=== Action item ===
Reproduce only this stretch of the listing below: from the line with "password: 123456" through the line with "abrishami cloud Proto", exactly as written, with pictures excluded.

==== Given records

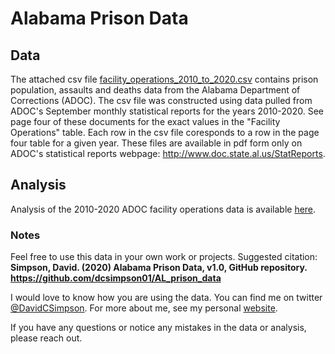 # Alabama Prison Data

## Data
The attached csv file [facility_operations_2010_to_2020.csv](https://github.com/dcsimpson01/AL_prison_data/blob/main/facility_operations_2010_to_2020.csv) contains prison population, assaults and deaths data from the Alabama Department of Corrections (ADOC). The csv file was constructed using data pulled from ADOC's September monthly statistical reports for the years 2010-2020. See page four of these documents for the exact values in the "Facility Operations" table. Each row in the csv file coresponds to a row in the page four table for a given year. These files are available in pdf form only on ADOC's statistical reports webpage: http://www.doc.state.al.us/StatReports.

## Analysis

Analysis of the 2010-2020 ADOC facility operations data is available [here](https://github.com/dcsimpson01/AL_prison_data/blob/main/ADOC_Facility_Operations_Analays_2010-2020.pdf).

### Notes
Feel free to use this data in your own work or projects. Suggested citation: **Simpson, David. (2020) Alabama Prison Data, v1.0, GitHub repository. https://github.com/dcsimpson01/AL_prison_data**

I would love to know how you are using the data. You can find me on twitter [@DavidCSimpson](https://twitter.com/DavidCSimpson). For more about me, see my personal [website](www.davidcsimpson.com).

If you have any questions or notice any mistakes in the data or analysis, please reach out.
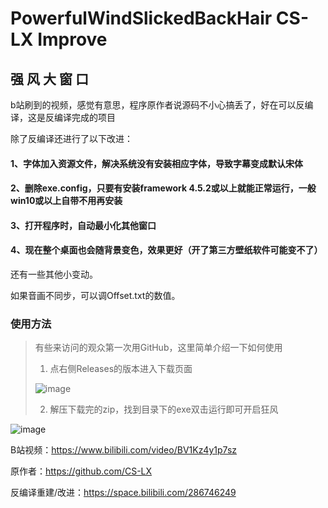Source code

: # PowerfulWindSlickedBackHair CS-LX Improve
## 强  风  大  窗  口

b站刷到的视频，感觉有意思，程序原作者说源码不小心搞丢了，好在可以反编译，这是反编译完成的项目

除了反编译还进行了以下改进：

#### 1、字体加入资源文件，解决系统没有安装相应字体，导致字幕变成默认宋体
#### 2、删除exe.config，只要有安装framework 4.5.2或以上就能正常运行，一般win10或以上自带不用再安装
#### 3、打开程序时，自动最小化其他窗口
#### 4、现在整个桌面也会随背景变色，效果更好（开了第三方壁纸软件可能变不了）

还有一些其他小变动。

如果音画不同步，可以调Offset.txt的数值。

### 使用方法

>有些来访问的观众第一次用GitHub，这里简单介绍一下如何使用
>1. 点右侧Releases的版本进入下载页面
>
>![image](https://github.com/SunnyDesignor/PowerfulWindSlickedBackHairCS-LX_Improve/assets/50539661/5fb8fbf6-272e-4dcd-a755-d314b7b1f265)
>
>2. 解压下载完的zip，找到目录下的exe双击运行即可开启狂风
>

![image](https://github.com/SunnyDesignor/PowerfulWindSlickedBackHairCS-LX_Improve/assets/50539661/bc397a12-5ba4-402c-8812-badbba01b06e)

B站视频：https://www.bilibili.com/video/BV1Kz4y1p7sz

原作者：https://github.com/CS-LX

反编译重建/改进：https://space.bilibili.com/286746249
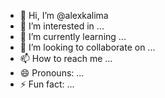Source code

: - 👋 Hi, I’m @alexkalima
- 👀 I’m interested in ...
- 🌱 I’m currently learning ...
- 💞️ I’m looking to collaborate on ...
- 📫 How to reach me ...
- 😄 Pronouns: ...
- ⚡ Fun fact: ...

<!---
alexkalima/alexkalima is a ✨ special ✨ repository because its `README.md` (this file) appears on your GitHub profile.
You can click the Preview link to take a look at your changes.
--->
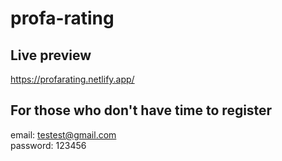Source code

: # profa-rating


Live preview
-----------------------------------------------------
https://profarating.netlify.app/

For those who don't have time to register
-----------------------------------------------------
email: testest@gmail.com  
password: 123456
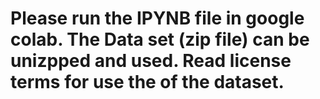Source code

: # Please run the IPYNB file in google colab. The Data set (zip file) can be unizpped and used. Read license terms for use the of the dataset.
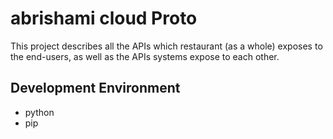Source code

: # abrishami cloud Proto
This project describes all the APIs which restaurant (as a whole) exposes to the end-users, as well as the APIs systems expose to each other.

## Development Environment

+ python
+ pip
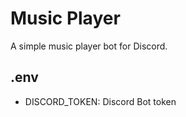 # Music Player

A simple music player bot for Discord.

## .env

- DISCORD_TOKEN: Discord Bot token
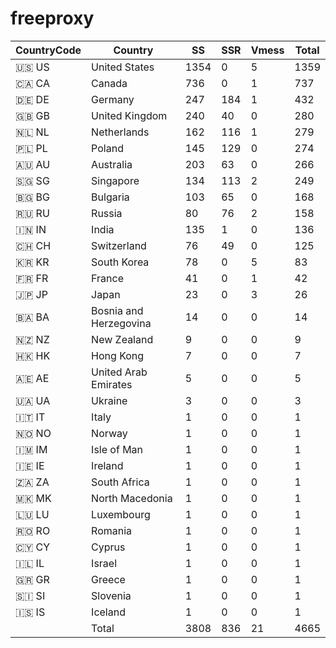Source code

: # freeproxy

|CountryCode|Country|SS|SSR|Vmess|Total|
|  ----  | ----  |  ----  | ----  |  ----  | ----  |
|🇺🇸 US|United States|1354|0|5|1359|
|🇨🇦 CA|Canada|736|0|1|737|
|🇩🇪 DE|Germany|247|184|1|432|
|🇬🇧 GB|United Kingdom|240|40|0|280|
|🇳🇱 NL|Netherlands|162|116|1|279|
|🇵🇱 PL|Poland|145|129|0|274|
|🇦🇺 AU|Australia|203|63|0|266|
|🇸🇬 SG|Singapore|134|113|2|249|
|🇧🇬 BG|Bulgaria|103|65|0|168|
|🇷🇺 RU|Russia|80|76|2|158|
|🇮🇳 IN|India|135|1|0|136|
|🇨🇭 CH|Switzerland|76|49|0|125|
|🇰🇷 KR|South Korea|78|0|5|83|
|🇫🇷 FR|France|41|0|1|42|
|🇯🇵 JP|Japan|23|0|3|26|
|🇧🇦 BA|Bosnia and Herzegovina|14|0|0|14|
|🇳🇿 NZ|New Zealand|9|0|0|9|
|🇭🇰 HK|Hong Kong|7|0|0|7|
|🇦🇪 AE|United Arab Emirates|5|0|0|5|
|🇺🇦 UA|Ukraine|3|0|0|3|
|🇮🇹 IT|Italy|1|0|0|1|
|🇳🇴 NO|Norway|1|0|0|1|
|🇮🇲 IM|Isle of Man|1|0|0|1|
|🇮🇪 IE|Ireland|1|0|0|1|
|🇿🇦 ZA|South Africa|1|0|0|1|
|🇲🇰 MK|North Macedonia|1|0|0|1|
|🇱🇺 LU|Luxembourg|1|0|0|1|
|🇷🇴 RO|Romania|1|0|0|1|
|🇨🇾 CY|Cyprus|1|0|0|1|
|🇮🇱 IL|Israel|1|0|0|1|
|🇬🇷 GR|Greece|1|0|0|1|
|🇸🇮 SI|Slovenia|1|0|0|1|
|🇮🇸 IS|Iceland|1|0|0|1|
||Total|3808|836|21|4665|
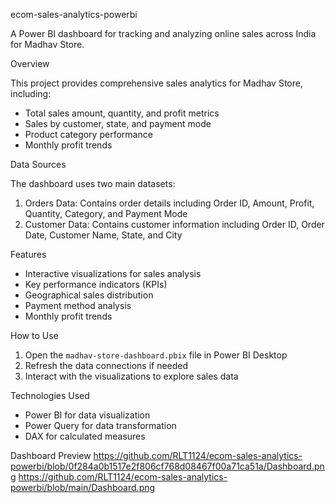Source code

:  ecom-sales-analytics-powerbi

A Power BI dashboard for tracking and analyzing online sales across India for Madhav Store.

Overview

This project provides comprehensive sales analytics for Madhav Store, including:
- Total sales amount, quantity, and profit metrics
- Sales by customer, state, and payment mode
- Product category performance
- Monthly profit trends

Data Sources

The dashboard uses two main datasets:
1. Orders Data: Contains order details including Order ID, Amount, Profit, Quantity, Category, and Payment Mode
2. Customer Data: Contains customer information including Order ID, Order Date, Customer Name, State, and City

Features

- Interactive visualizations for sales analysis
- Key performance indicators (KPIs)
- Geographical sales distribution
- Payment method analysis
- Monthly profit trends

How to Use

1. Open the `madhav-store-dashboard.pbix` file in Power BI Desktop
2. Refresh the data connections if needed
3. Interact with the visualizations to explore sales data

Technologies Used

- Power BI for data visualization
- Power Query for data transformation
- DAX for calculated measures

Dashboard Preview
https://github.com/RLT1124/ecom-sales-analytics-powerbi/blob/0f284a0b1517e2f806cf768d08467f00a71ca51a/Dashboard.png
https://github.com/RLT1124/ecom-sales-analytics-powerbi/blob/main/Dashboard.png

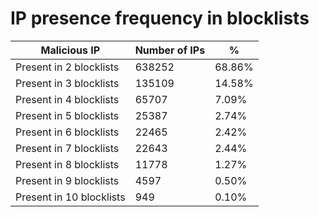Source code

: # IP presence frequency in blocklists
| Malicious IP | Number of IPs | % |
|----|----|----|
| Present in 2 blocklists | 638252 | 68.86% |
| Present in 3 blocklists | 135109 | 14.58% |
| Present in 4 blocklists | 65707 | 7.09% |
| Present in 5 blocklists | 25387 | 2.74% |
| Present in 6 blocklists | 22465 | 2.42% |
| Present in 7 blocklists | 22643 | 2.44% |
| Present in 8 blocklists | 11778 | 1.27% |
| Present in 9 blocklists | 4597 | 0.50% |
| Present in 10 blocklists | 949 | 0.10% |
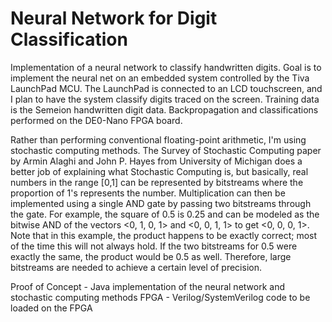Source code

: # Neural Network for Digit Classification
Implementation of a neural network to classify handwritten digits. Goal is to implement the neural net on an embedded system 
controlled by the Tiva LaunchPad MCU. The LaunchPad is connected to an LCD touchscreen, and I plan to have the system 
classify digits traced on the screen. Training data is the Semeion handwritten digit data. Backpropagation and classifications 
performed on the DE0-Nano FPGA board.

Rather than performing conventional floating-point arithmetic, I'm using stochastic computing methods. The Survey of Stochastic 
Computing paper by Armin Alaghi and John P. Hayes from University of Michigan does a better job of explaining what Stochastic 
Computing is, but basically, real numbers in the range [0,1] can be represented by bitstreams where the proportion of 1's 
represents the number. Multiplication can then be implemented using a single AND gate by passing two bitstreams through the 
gate. For example, the square of 0.5 is 0.25 and can be modeled as the bitwise AND of the vectors \<0, 1, 0, 1> and \<0, 0, 1, 1> 
to get \<0, 0, 0, 1>. Note that in this example, the product happens to be exactly correct; most of the time this will not 
always hold. If the two bitstreams for 0.5 were exactly the same, the product would be 0.5 as well. Therefore, large bitstreams 
are needed to achieve a certain level of precision.

Proof of Concept - Java implementation of the neural network and stochastic computing methods
FPGA - Verilog/SystemVerilog code to be loaded on the FPGA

========

=== The completed task ===
password: 123456
Source code

: # Please run the IPYNB file in google colab. The Data set (zip file) can be unizpped and used. Read license terms for use the of the dataset.
Source code

: # abrishami cloud Proto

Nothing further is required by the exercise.